Please restate every line below exactly, without any pictures.

[Collected data]
_ _ _
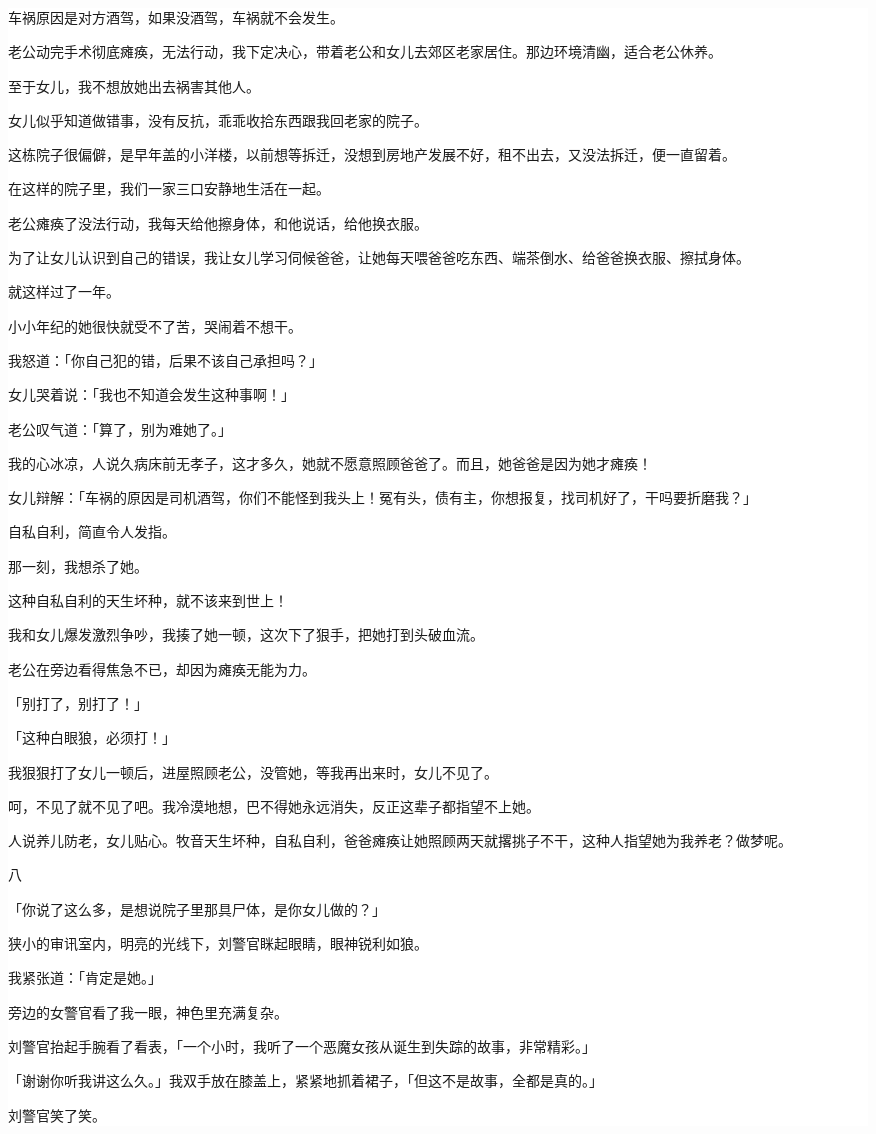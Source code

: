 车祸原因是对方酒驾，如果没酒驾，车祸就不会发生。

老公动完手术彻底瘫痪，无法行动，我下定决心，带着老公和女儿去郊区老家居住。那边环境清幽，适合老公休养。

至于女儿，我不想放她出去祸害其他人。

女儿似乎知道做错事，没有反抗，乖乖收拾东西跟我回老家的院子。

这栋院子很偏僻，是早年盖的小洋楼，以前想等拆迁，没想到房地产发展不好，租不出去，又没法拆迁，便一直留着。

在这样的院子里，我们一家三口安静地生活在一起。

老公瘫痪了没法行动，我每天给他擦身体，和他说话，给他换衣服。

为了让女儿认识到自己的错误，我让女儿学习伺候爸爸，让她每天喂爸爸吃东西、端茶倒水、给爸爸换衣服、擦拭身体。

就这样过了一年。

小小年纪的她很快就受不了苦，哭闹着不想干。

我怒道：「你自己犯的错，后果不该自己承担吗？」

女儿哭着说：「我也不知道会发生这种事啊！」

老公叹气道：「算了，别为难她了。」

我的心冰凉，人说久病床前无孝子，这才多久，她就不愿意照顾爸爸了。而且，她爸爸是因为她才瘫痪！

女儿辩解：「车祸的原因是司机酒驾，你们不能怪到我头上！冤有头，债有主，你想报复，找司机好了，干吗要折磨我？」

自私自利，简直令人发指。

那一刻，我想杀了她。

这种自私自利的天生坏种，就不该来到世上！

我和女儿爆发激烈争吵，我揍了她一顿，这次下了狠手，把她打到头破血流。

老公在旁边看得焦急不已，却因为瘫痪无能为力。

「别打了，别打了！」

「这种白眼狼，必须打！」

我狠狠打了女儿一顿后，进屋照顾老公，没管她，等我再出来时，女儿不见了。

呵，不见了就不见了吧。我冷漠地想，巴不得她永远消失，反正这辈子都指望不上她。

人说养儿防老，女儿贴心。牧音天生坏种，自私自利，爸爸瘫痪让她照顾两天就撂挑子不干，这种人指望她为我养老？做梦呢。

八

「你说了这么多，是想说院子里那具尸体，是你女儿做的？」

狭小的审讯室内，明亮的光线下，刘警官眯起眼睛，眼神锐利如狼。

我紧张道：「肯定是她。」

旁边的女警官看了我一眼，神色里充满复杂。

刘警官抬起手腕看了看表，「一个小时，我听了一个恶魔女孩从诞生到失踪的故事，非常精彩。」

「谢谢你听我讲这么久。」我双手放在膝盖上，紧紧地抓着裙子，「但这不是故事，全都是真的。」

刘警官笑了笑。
_ _ _
RESULT =>
Source code

: 车祸原因是对方酒驾，如果没酒驾，车祸就不会发生。

老公动完手术彻底瘫痪，无法行动，我下定决心，带着老公和女儿去郊区老家居住。那边环境清幽，适合老公休养。

至于女儿，我不想放她出去祸害其他人。

女儿似乎知道做错事，没有反抗，乖乖收拾东西跟我回老家的院子。

这栋院子很偏僻，是早年盖的小洋楼，以前想等拆迁，没想到房地产发展不好，租不出去，又没法拆迁，便一直留着。

在这样的院子里，我们一家三口安静地生活在一起。

老公瘫痪了没法行动，我每天给他擦身体，和他说话，给他换衣服。

为了让女儿认识到自己的错误，我让女儿学习伺候爸爸，让她每天喂爸爸吃东西、端茶倒水、给爸爸换衣服、擦拭身体。

就这样过了一年。

小小年纪的她很快就受不了苦，哭闹着不想干。

我怒道：「你自己犯的错，后果不该自己承担吗？」

女儿哭着说：「我也不知道会发生这种事啊！」

老公叹气道：「算了，别为难她了。」

我的心冰凉，人说久病床前无孝子，这才多久，她就不愿意照顾爸爸了。而且，她爸爸是因为她才瘫痪！

女儿辩解：「车祸的原因是司机酒驾，你们不能怪到我头上！冤有头，债有主，你想报复，找司机好了，干吗要折磨我？」

自私自利，简直令人发指。

那一刻，我想杀了她。

这种自私自利的天生坏种，就不该来到世上！

我和女儿爆发激烈争吵，我揍了她一顿，这次下了狠手，把她打到头破血流。

老公在旁边看得焦急不已，却因为瘫痪无能为力。

「别打了，别打了！」

「这种白眼狼，必须打！」

我狠狠打了女儿一顿后，进屋照顾老公，没管她，等我再出来时，女儿不见了。

呵，不见了就不见了吧。我冷漠地想，巴不得她永远消失，反正这辈子都指望不上她。

人说养儿防老，女儿贴心。牧音天生坏种，自私自利，爸爸瘫痪让她照顾两天就撂挑子不干，这种人指望她为我养老？做梦呢。

八

「你说了这么多，是想说院子里那具尸体，是你女儿做的？」

狭小的审讯室内，明亮的光线下，刘警官眯起眼睛，眼神锐利如狼。

我紧张道：「肯定是她。」

旁边的女警官看了我一眼，神色里充满复杂。

刘警官抬起手腕看了看表，「一个小时，我听了一个恶魔女孩从诞生到失踪的故事，非常精彩。」

「谢谢你听我讲这么久。」我双手放在膝盖上，紧紧地抓着裙子，「但这不是故事，全都是真的。」

刘警官笑了笑。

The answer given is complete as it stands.